The magazine Relevant recently posted an article entitled “5 Questions to Ask before Posting to Social Media,” and while you should read the article there, let me summarize their five questions and add a couple of my own. The author Cara Joyner lists these questions (and my responses follow each of them):
- “Am I seeking approval?” The most “popular” (as in number of page views) post I have ever written was one that I crafted due to the search terms people were using at that time to find my blog. This post was seen by tens of thousands of people, and yet as it grew in popularity, the feeling that I had prostituted myself for views and blog stats also grew. There was nothing wrong with the post per se; what was wrong was my motivation for writing it. I wanted people to visit my blog and so I wrote something timely that I knew would catch their attention and bring them my way. The real crime was that this post was not reflective of all the other things that I had written and was an obvious ploy to seek approval. You will not find that post on this blog.

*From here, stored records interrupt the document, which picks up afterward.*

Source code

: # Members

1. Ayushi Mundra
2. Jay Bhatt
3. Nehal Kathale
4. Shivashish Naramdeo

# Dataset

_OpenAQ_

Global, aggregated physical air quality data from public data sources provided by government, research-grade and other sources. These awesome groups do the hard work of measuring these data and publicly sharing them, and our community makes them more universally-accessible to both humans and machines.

- “Am I boasting?” There is nothing more obnoxious than somebody blatantly saying on social media: “Hey, look at me. Look at how wonderful I am. Aren’t I a great parent, or friend, or pastor, or whatever.” Just don’t do this. Show a little humility.
- “Am I discontent?” Discontented people are negative people, and nobody wants a steady diet of negativity. Plus, as Joyner implies, “Nothing you will write is going to make you any less discontent or negative, so it’s best to deal with those things before you set pen to paper or fingers to keyboard.
- “Is This a Moment to Protect?” Not every thing you do in life needs to be posted for the world to see. Some things should remain private. We have even allowed social media and its omnipresence in our lives to disrupt our real life interactions. Put your smartphones and iPads and computers away when are with friends and family. Dare to live in the moment.
- “Is It Kind?” There is little, if any, justification for being nasty on social media. It makes you look like a jerk. Don’t be a jerk . . . especially if you are somebody who claims to be a follower of Jesus. Jesus doesn’t need that kind of publicity from his disciples.
To these five questions, I would add an one other: “Will what I am posting come back to bite me in rear end?” As someone who has experienced this first hand, let me tell you that it is not very pleasant. Before posting anything, always remember that once something is on the internet, it is likely to stay on the internet . . . forever, or at least for a very long time. So think twice before posting your deep thoughts on issues or people. Ask yourself if what you are about to post really reflects who you are, and whether or not you want to be known as the person who wrote those words.